Book Read Free

Three Roads to the Alamo

Page 61

by William C. Davis


  It only got worse. Seeing his authority being usurped by the council, Smith now tried to cancel the whole operation, and then on January 6 Johnson himself withdrew his application for authority to command the expedition when he learned that the council was not going to adopt his recommendations for commissions for some of his officers. Learning of that, Bowie went before the council that evening around 7 P.M., and this time exhibited his direct orders from Houston to take the command.72 Apparently curious about the nature of the order from Houston, since the council had not authorized it, they sent a delegation after Bowie to get from him a copy of the document, and were lucky to catch him as he was already packing his saddlebags at Peyton's to leave for Goliad.73 The next day the council appointed Fannin to the command, but Houston began giving orders of his own for a concentration of the army near Copano, and on January 8 left himself to assume command. Bowie, meanwhile, was on his way, and by January 10 was a day's ride from Goliad, when he learned that James Grant had passed through the town a few days before and appropriated for his command all of the army horses there.74 Hearing that, Bowie left at once for Goliad, determined to assume his responsibilities in spite of Johnson, Grant, or anyone else. He sent a quick message to Houston before leaving: “Some dark scheme has been set on foot to disgrace our noble cause,” he said. He expected to ride all night and reach Goliad by dawn to “put a stop to Grant's movements.”75

  Behind him affairs deteriorated. The feud between Smith and the council broke into open war on January 9, and the next day Smith severely upbraided the council, when he learned how destitute Johnson and Grant had left the San Antonio garrison under Neill. Smith now blamed the Matamoros expedition that he had once championed, and he used such intemperate language in lecturing the council that it responded in kind. Smith tried to dissolve the council, and it tried to impeach him, setting up Robinson in his place. Then, in a move to strike against Smith by undermining Houston's authority, on January 11 the council issued a proclamation stating that it did not recognize Bowie as an officer in the Texian army, and that therefore Houston had no authority to give him orders, and Bowie had none to organize or lead volunteers.76 In fact the council was quite correct. Bowie held no commission either by election or appointment. His “colonelcy” referred only to the honorific title of command of the Nacogdoches militia the previous summer. Johnson, Fannin, and even Grant actually held acknowledged commissions, either as elected commanders of companies or by appointment. Bowie rather had been a knight errant, serving as a volunteer aide to Austin, then briefly on his staff, and afterward as a roving troubleshooter. Ironically the one Texian who to date had seen more action in independent command than any other held no official rank whatever.77

  Reaching Goliad on January 11, Bowie found matters in a shambles. Grant and Johnson—for Johnson had once again changed his mind and was now with Grant—were raising their force in absolute defiance of orders from anyone now. Fannin appeared to be the current holder of the council's authority for the Matamoros expedition, yet Grant and Johnson acted as if he did not exist. Bowie did what he could, but the opposing forces were clearly in the majority. Since he had himself no formal commission, and since Grant and Johnson simply ignored Houston's order of December 17, there was nothing for Bowie to do but wait until Houston himself arrived on January 14, and by then new exigencies arose that, mercifully, removed him from the Matamoros morass.

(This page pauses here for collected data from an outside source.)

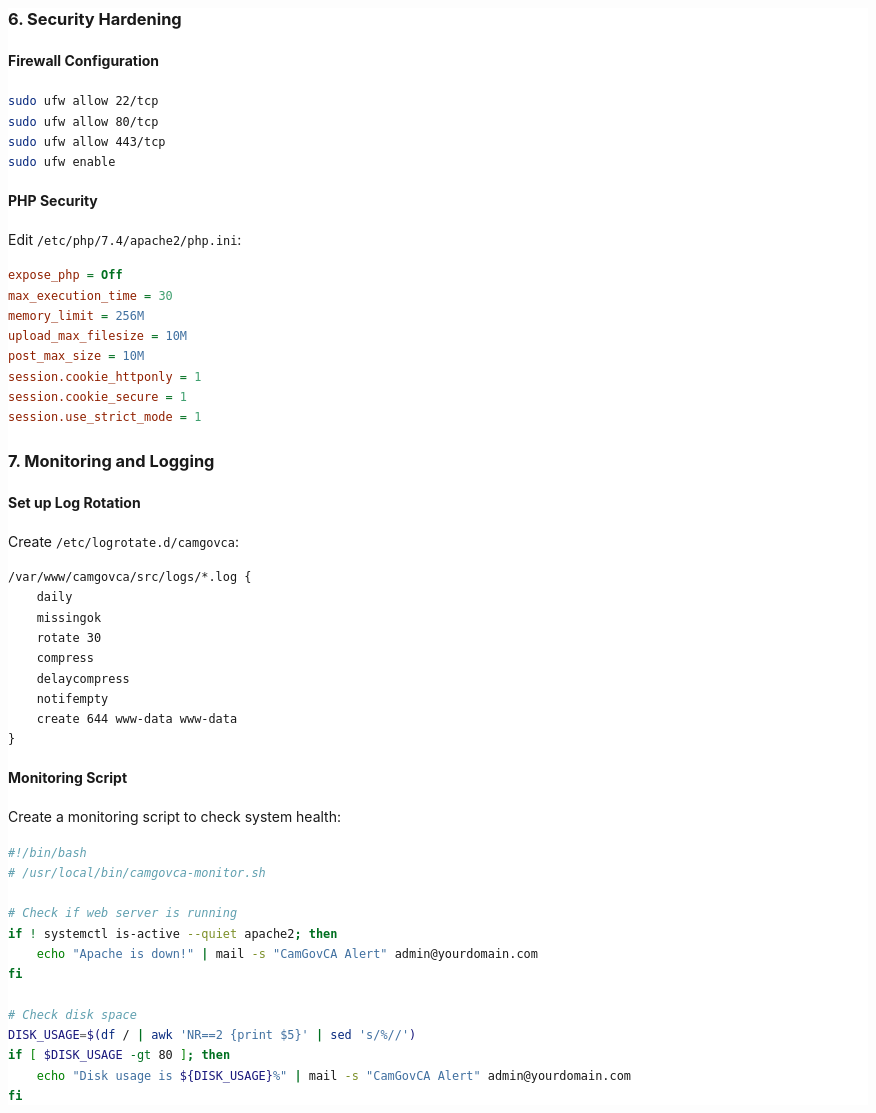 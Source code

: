 ### 6. Security Hardening

#### Firewall Configuration
```bash
sudo ufw allow 22/tcp
sudo ufw allow 80/tcp
sudo ufw allow 443/tcp
sudo ufw enable
```

#### PHP Security
Edit `/etc/php/7.4/apache2/php.ini`:
```ini
expose_php = Off
max_execution_time = 30
memory_limit = 256M
upload_max_filesize = 10M
post_max_size = 10M
session.cookie_httponly = 1
session.cookie_secure = 1
session.use_strict_mode = 1
```

### 7. Monitoring and Logging

#### Set up Log Rotation
Create `/etc/logrotate.d/camgovca`:
```
/var/www/camgovca/src/logs/*.log {
    daily
    missingok
    rotate 30
    compress
    delaycompress
    notifempty
    create 644 www-data www-data
}
```

#### Monitoring Script
Create a monitoring script to check system health:
```bash
#!/bin/bash
# /usr/local/bin/camgovca-monitor.sh

# Check if web server is running
if ! systemctl is-active --quiet apache2; then
    echo "Apache is down!" | mail -s "CamGovCA Alert" admin@yourdomain.com
fi

# Check disk space
DISK_USAGE=$(df / | awk 'NR==2 {print $5}' | sed 's/%//')
if [ $DISK_USAGE -gt 80 ]; then
    echo "Disk usage is ${DISK_USAGE}%" | mail -s "CamGovCA Alert" admin@yourdomain.com
fi
```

  While Houston began to deal very diplomatically with the volunteers currently adhering to Grant and Johnson, he also turned his eyes north-west to San Antonio. Even before learning of what Johnson and Grant had done there—destroying many of the fortifications, and leaving Neill with a hundred men to hold a position that Cós could not sustain with seven hundred—Houston made plans for its safety. On December 15 he suggested sending a new field commander and several commissioned officers to the town to take over the army, and at the same time wanted a good engineer to go to work on its fortifications. He left no doubt of his intention. He maintained that the necessity of occupying and holding Béxar was so “manifest” that his reasons did not bear repeating.78 Now within two days of reaching Goliad, Houston got a letter from Neill detailing just how bad his situation was. His men had been in the field for four months and were broken down, some nearly naked, and none of them had been paid in some time. Desertions mounted, and Neill expected more, reducing his strength in a day or two no more than eighty. Reports of up to 3,000 Mexicans massing at Laredo, 140 miles south on the Rio Grande, only heightened the crisis. “We are in a torpid, defenseless condition,” he said, warning that he could be overrun in as little as eight days.79

  Here was a new crisis, and one made for Bowie. Houston would have to deal with the Johnson-Grant problem himself, as only he had the legal or moral authority to do so. But a mission to Béxar was perfect for his friend of the roving portfolio. On January 17, shortly after he received Neill's urgent plea, Houston met with Bowie and outlined the situation to him. He asked Bowie—he could not really order him—to go to Béxar immediately, taking thirty to fifty men with him, if they agreed to go. Once he reached Béxar he was to start tearing down the remainder of the fortifications not already demolished, and if threatened by the enemy presumably withdraw men and munitions into the Alamo church compound. But before that could happen, Houston continued, he hoped to have permission from Smith for Bowie to blow up the Alamo entirely and remove all the artillery and remaining munitions to Gonzales and Copano. He simply did not believe that volunteers could hold such a place if besieged by Mexican regulars.80

  Houston remembered that Bowie undertook his mission “with his usual promptitude and manliness.”81 First Bowie unleashed again his most persuasive eloquence to persuade the necessary number of volunteers to accompany him. “He used every means in his power to effect this object,” recalled one man in Goliad, but in the end he only influenced about thirty to accompany him.82 Even though Bowie was going voluntarily, Houston still gave him written instructions, no doubt so that Neill would take any order coming from Bowie as having the force of coming from Houston himself.83

  It was a hard ride to cover the eighty miles in a day, but on January 18 Bowie saw the mission Espada ahead, then the familiar ground of San José, San Juan, and Concepción, and beyond them San Antonio itself. For all of his travels these last few years, and despite the personal tragedy that emptied the Veramendi house of the joy he had once found there, this town was still the only real home Bowie had known in Texas. Yet he helped besiege it once as an attacker several weeks before, and now he came as a potential destroyer.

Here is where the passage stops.